** Opening PROVIDED ENTRIES block **

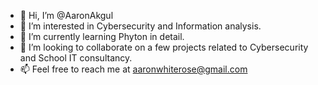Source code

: - 👋 Hi, I’m @AaronAkgul
- 👀 I’m interested in Cybersecurity and Information analysis. 
- 🌱 I’m currently learning Phyton in detail.
- 💞️ I’m looking to collaborate on a few projects related to Cybersecurity and School IT consultancy.
- 📫 Feel free to reach me at aaronwhiterose@gmail.com

<!---
AaronAkgul/AaronAkgul is a ✨ special ✨ repository because its `README.md` (this file) appears on your GitHub profile.
You can click the Preview link to take a look at your changes.
--->
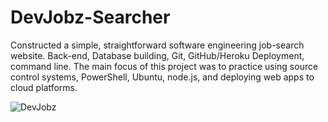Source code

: # DevJobz-Searcher
Constructed a simple, straightforward software engineering job-search website. 
Back-end, Database building, Git, GitHub/Heroku Deployment, command line.
The main focus of this project was to practice using source control systems, PowerShell, Ubuntu, node.js, and deploying web apps to cloud platforms.  

![DevJobz](https://user-images.githubusercontent.com/64562287/116305768-dc0a4f80-a769-11eb-8394-57ae5372d71a.jpg)

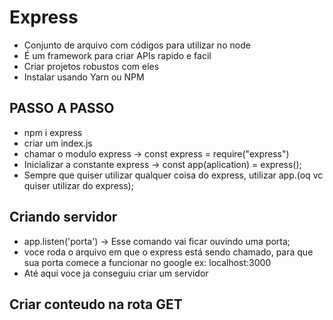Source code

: # Express

* Conjunto de arquivo com códigos para utilizar no node <br>
* É um framework para criar APIs rapido e facil <br>
* Criar projetos robustos com eles <br>
* Instalar usando Yarn ou NPM <br>

## PASSO A PASSO

* npm i express <br>
* criar um index.js <br>
* chamar o modulo express -> const express = require("express") <br>
* Inicializar a constante express -> const app(aplication) = express(); <br>
* Sempre que quiser utilizar qualquer coisa do express, utilizar app.(oq vc quiser utilizar do express); <br>

## Criando servidor

* app.listen('porta') -> Esse comando vai ficar ouvindo uma porta; <br>
* voce roda o arquivo em que o express está sendo chamado, para que sua porta comece a funcionar no google ex: localhost:3000 <br>
* Até aqui voce ja conseguiu criar um servidor <br>

## Criar conteudo na rota GET
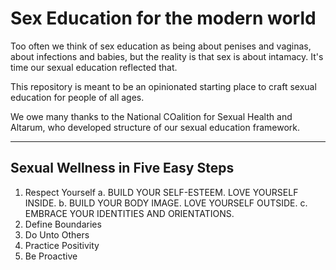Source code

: # Sex Education for the modern world
Too often we think of sex education as being about penises and vaginas, about infections and babies, but the reality is that sex is about intamacy. It's time our sexual education reflected that.

This repository is meant to be an opinionated starting place to craft sexual education for people of all ages.

We owe many thanks to the National COalition for Sexual Health and Altarum, who developed structure of our sexual education framework.

---

## Sexual Wellness in Five Easy Steps
1. Respect Yourself
  a. BUILD YOUR SELF-ESTEEM. LOVE YOURSELF INSIDE.
  b. BUILD YOUR BODY IMAGE. LOVE YOURSELF OUTSIDE.
  c. EMBRACE YOUR IDENTITIES AND ORIENTATIONS.
3. Define Boundaries
4. Do Unto Others
5. Practice Positivity
6. Be Proactive
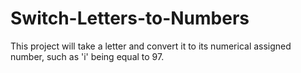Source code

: # Switch-Letters-to-Numbers
This project will take a letter and convert it to its numerical assigned number, such as 'i' being equal to 97.
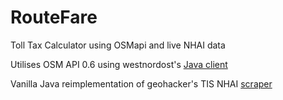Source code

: # RouteFare
Toll Tax Calculator using OSMapi and live NHAI data

Utilises OSM API 0.6 using westnordost's [Java client](https://github.com/westnordost/osmapi)

Vanilla Java reimplementation of geohacker's TIS NHAI [scraper](https://github.com/geohacker/toll-plazas-india)
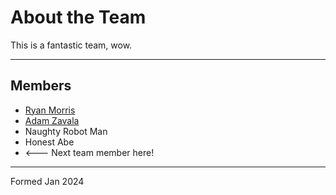 # About the Team

This is a fantastic team, wow. 

---

## Members

* [Ryan Morris](./ryan-morris.md)
* [Adam Zavala](./adam-zavala.md)
* Naughty Robot Man
* Honest Abe
* <--- Next team member here!


---

Formed Jan 2024
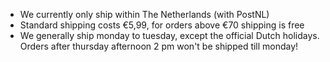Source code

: - We currently only ship within The Netherlands (with PostNL)
- Standard shipping costs €5,99, for orders above €70 shipping is free
- We generally ship monday to tuesday, except the official Dutch holidays. Orders after thursday afternoon 2 pm won't be shipped till monday!
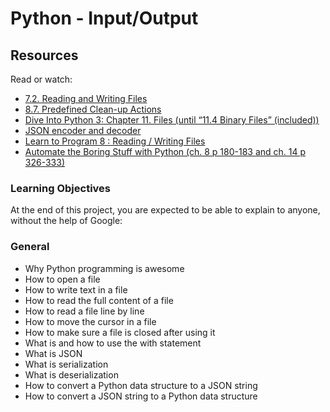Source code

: # Python - Input/Output


## Resources
Read or watch:

- [7.2. Reading and Writing Files](https://alu-intranet.hbtn.io/rltoken/n4cEqOMm5PdqDE26lyWcDw)
- [8.7. Predefined Clean-up Actions](https://alu-intranet.hbtn.io/rltoken/PhUB_UH5Ry2tGGK2VGJNGA)
- [Dive Into Python 3: Chapter 11. Files (until “11.4 Binary Files” (included))](https://alu-intranet.hbtn.io/rltoken/ciGk1flXa0Pbn8gv-x1FxQ)
- [JSON encoder and decoder](https://alu-intranet.hbtn.io/rltoken/0p1V5yvlnt3iCTE0DWV2Cg)
- [Learn to Program 8 : Reading / Writing Files](https://alu-intranet.hbtn.io/rltoken/zjejIRFH-ZgDaLLp6BWYnA)
- [Automate the Boring Stuff with Python (ch. 8 p 180-183 and ch. 14 p 326-333)](https://alu-intranet.hbtn.io/rltoken/AOiShF_tqAawS_pKaiX51w)


### Learning Objectives
At the end of this project, you are expected to be able to explain to anyone, without the help of Google:

### General
- Why Python programming is awesome
- How to open a file
- How to write text in a file
- How to read the full content of a file
- How to read a file line by line
- How to move the cursor in a file
- How to make sure a file is closed after using it
- What is and how to use the with statement
- What is JSON
- What is serialization
- What is deserialization
- How to convert a Python data structure to a JSON string
- How to convert a JSON string to a Python data structure
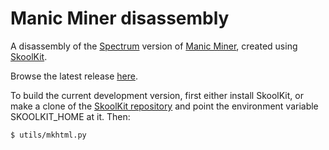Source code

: Manic Miner disassembly
=======================

A disassembly of the [Spectrum](http://en.wikipedia.org/wiki/ZX_Spectrum)
version of [Manic Miner](http://en.wikipedia.org/wiki/Manic_Miner), created
using [SkoolKit](http://skoolkit.ca/).

Browse the latest release [here](http://skoolkid.github.io/manicminer/).

To build the current development version, first either install SkoolKit, or
make a clone of the [SkoolKit repository](https://github.com/skoolkid/skoolkit)
and point the environment variable SKOOLKIT_HOME at it. Then:

    $ utils/mkhtml.py
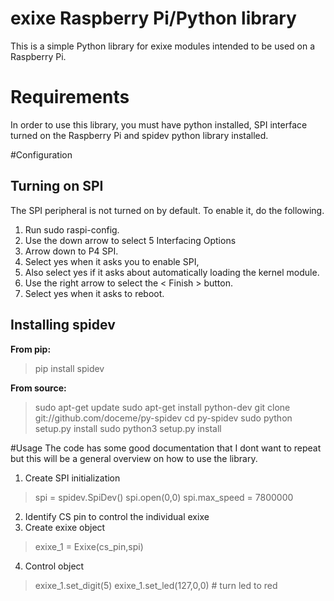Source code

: # exixe Raspberry Pi/Python library

This is a simple Python library for exixe modules intended to be used on a Raspberry Pi.

# Requirements
In order to use this library, you must have python installed, SPI interface turned on the Raspberry Pi and spidev python library installed.

#Configuration

## Turning on SPI
The SPI peripheral is not turned on by default. To enable it, do the following.
1.	Run sudo raspi-config.
2.	Use the down arrow to select 5 Interfacing Options
3.	Arrow down to P4 SPI.
4.	Select yes when it asks you to enable SPI,
5.	Also select yes if it asks about automatically loading the kernel module.
6.	Use the right arrow to select the < Finish > button.
7.	Select yes when it asks to reboot.

## Installing spidev 
**From pip:**
> pip install spidev

**From source:**
> sudo apt-get update sudo apt-get install python-dev 
> git clone git://github.com/doceme/py-spidev
> cd py-spidev
> sudo python setup.py install
> sudo python3 setup.py install

#Usage 
The code has some good documentation that I dont want to repeat but this will be a general overview on how to use the library. 
1.	Create SPI initialization
> spi = spidev.SpiDev()
> spi.open(0,0)
> spi.max_speed = 7800000

2.	Identify CS pin to control the individual exixe
3.	Create exixe object
> exixe_1 = Exixe(cs_pin,spi)

4.	Control object
> exixe_1.set_digit(5)
> exixe_1.set_led(127,0,0) # turn led to red
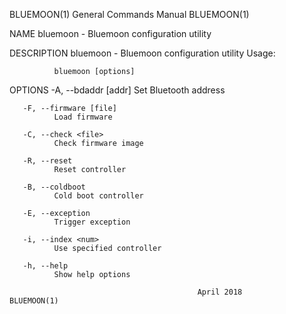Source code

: BLUEMOON(1)                             General Commands Manual                            BLUEMOON(1)

NAME
       bluemoon - Bluemoon configuration utility

DESCRIPTION
       bluemoon - Bluemoon configuration utility Usage:

              bluemoon [options]

OPTIONS
       -A, --bdaddr [addr]
              Set Bluetooth address

       -F, --firmware [file]
              Load firmware

       -C, --check <file>
              Check firmware image

       -R, --reset
              Reset controller

       -B, --coldboot
              Cold boot controller

       -E, --exception
              Trigger exception

       -i, --index <num>
              Use specified controller

       -h, --help
              Show help options

                                              April 2018                                   BLUEMOON(1)

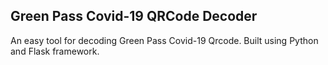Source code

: ## Green Pass Covid-19 QRCode Decoder

An easy tool for decoding Green Pass Covid-19 Qrcode.
Built using Python and Flask framework.
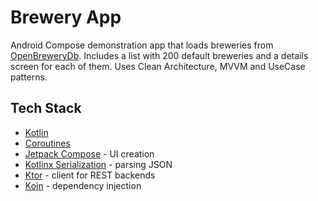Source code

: # Brewery App

Android Compose demonstration app that loads breweries from [OpenBreweryDb](https://openbrewerydb.org/).
Includes a list with 200 default breweries and a details screen for each of them.
Uses Clean Architecture,  MVVM and UseCase patterns.

## Tech Stack

* [Kotlin](https://kotlinlang.org/)
* [Coroutines](https://kotlinlang.org/docs/coroutines-overview.html)
* [Jetpack Compose](https://developer.android.com/develop/ui/compose) - UI creation
* [Kotlinx Serialization](https://github.com/Kotlin/kotlinx.serialization) - parsing JSON
* [Ktor](https://ktor.io/) - client for REST backends
* [Koin](https://insert-koin.io/) - dependency injection
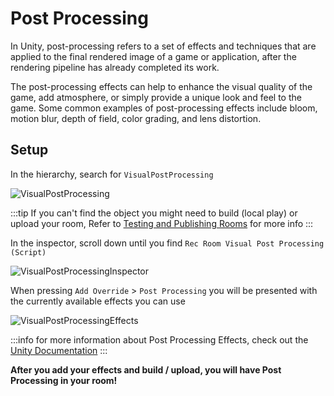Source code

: # Post Processing

In Unity, post-processing refers to a set of effects and techniques that are applied to the final rendered image of a game or application, after the rendering pipeline has already completed its work.

The post-processing effects can help to enhance the visual quality of the game, add atmosphere, or simply provide a unique look and feel to the game. Some common examples of post-processing effects include bloom, motion blur, depth of field, color grading, and lens distortion.


## Setup

In the hierarchy, search for `VisualPostProcessing`

![VisualPostProcessing](/img/DarkMode/VisualPostProcessing.png)

:::tip
If you can't find the object you might need to build (local play) or upload your room, Refer to [Testing and Publishing Rooms](../SavingRooms) for more info
:::


In the inspector, scroll down until you find `Rec Room Visual Post Processing (Script)` 

![VisualPostProcessingInspector](/img/DarkMode/VisualPostProcessingInspector.png)

When pressing `Add Override` > `Post Processing` you will be presented with the currently available effects you can use

![VisualPostProcessingEffects](/img/DarkMode/VisualPostProcessingEffects.png)

:::info
for more information about Post Processing Effects, check out the [Unity Documentation](https://docs.unity3d.com/Manual/PostProcessingOverview.html)
:::


**After you add your effects and build / upload, you will have Post Processing in your room!**
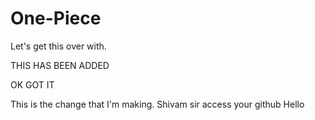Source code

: # One-Piece


Let's get this over with.

THIS HAS BEEN ADDED

OK GOT IT

This is the change that I'm making.
Shivam sir access your github
Hello
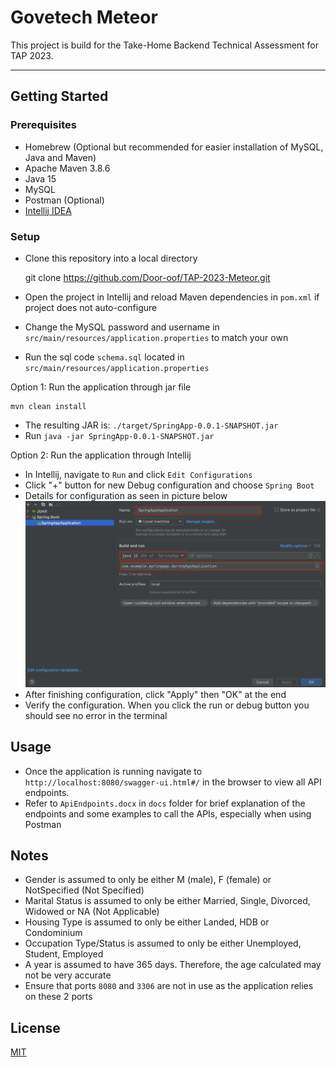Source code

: # Govetech Meteor

This project is build for the Take-Home Backend Technical Assessment for TAP 2023.

---
## Getting Started

### Prerequisites
- Homebrew (Optional but recommended for easier installation of MySQL, Java and Maven)
- Apache Maven 3.8.6
- Java 15
- MySQL
- Postman (Optional)
- [Intellij IDEA](https://www.jetbrains.com/idea/download)

### Setup
- Clone this repository into a local directory


    git clone https://github.com/Door-oof/TAP-2023-Meteor.git


- Open the project in Intellij and reload Maven dependencies in `pom.xml` if project does not auto-configure
- Change the MySQL password and username in `src/main/resources/application.properties` to match your own
- Run the sql code `schema.sql` located in `src/main/resources/application.properties`

Option 1: Run the application through jar file

    mvn clean install

- The resulting JAR is: `./target/SpringApp-0.0.1-SNAPSHOT.jar`
- Run `java -jar SpringApp-0.0.1-SNAPSHOT.jar`

Option 2: Run the application through Intellij
- In Intellij, navigate to `Run` and click `Edit Configurations`
- Click "+" button for new Debug configuration and choose `Spring Boot`
- Details for configuration as seen in picture below
![configuration](docs/images/Screenshot.png)
- After finishing configuration, click "Apply" then "OK" at the end
- Verify the configuration. When you click the run or debug button you should see no error in the terminal

## Usage
- Once the application is running navigate to `http://localhost:8080/swagger-ui.html#/` in the browser to view all API endpoints.
- Refer to `ApiEndpoints.docx` in `docs` folder for brief explanation of the endpoints and some examples to call the APIs, especially when using Postman

## Notes
- Gender is assumed to only be either M (male), F (female) or NotSpecified (Not Specified)
- Marital Status is assumed to only be either Married, Single, Divorced, Widowed or NA (Not Applicable)
- Housing Type is assumed to only be either Landed, HDB or Condominium
- Occupation Type/Status is assumed to only be either Unemployed, Student, Employed
- A year is assumed to have 365 days. Therefore, the age calculated may not be very accurate
- Ensure that ports `8080` and `3306` are not in use as the application relies on these 2 ports

## License
[MIT](LICENSE)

** Closing PROVIDED ENTRIES block **

WHAT IS EXPECTED:
In the listing above, find every line with the string "hbtn" and state how many there are, with no other words.

SOLUTION TO THIS EXERCISE:
6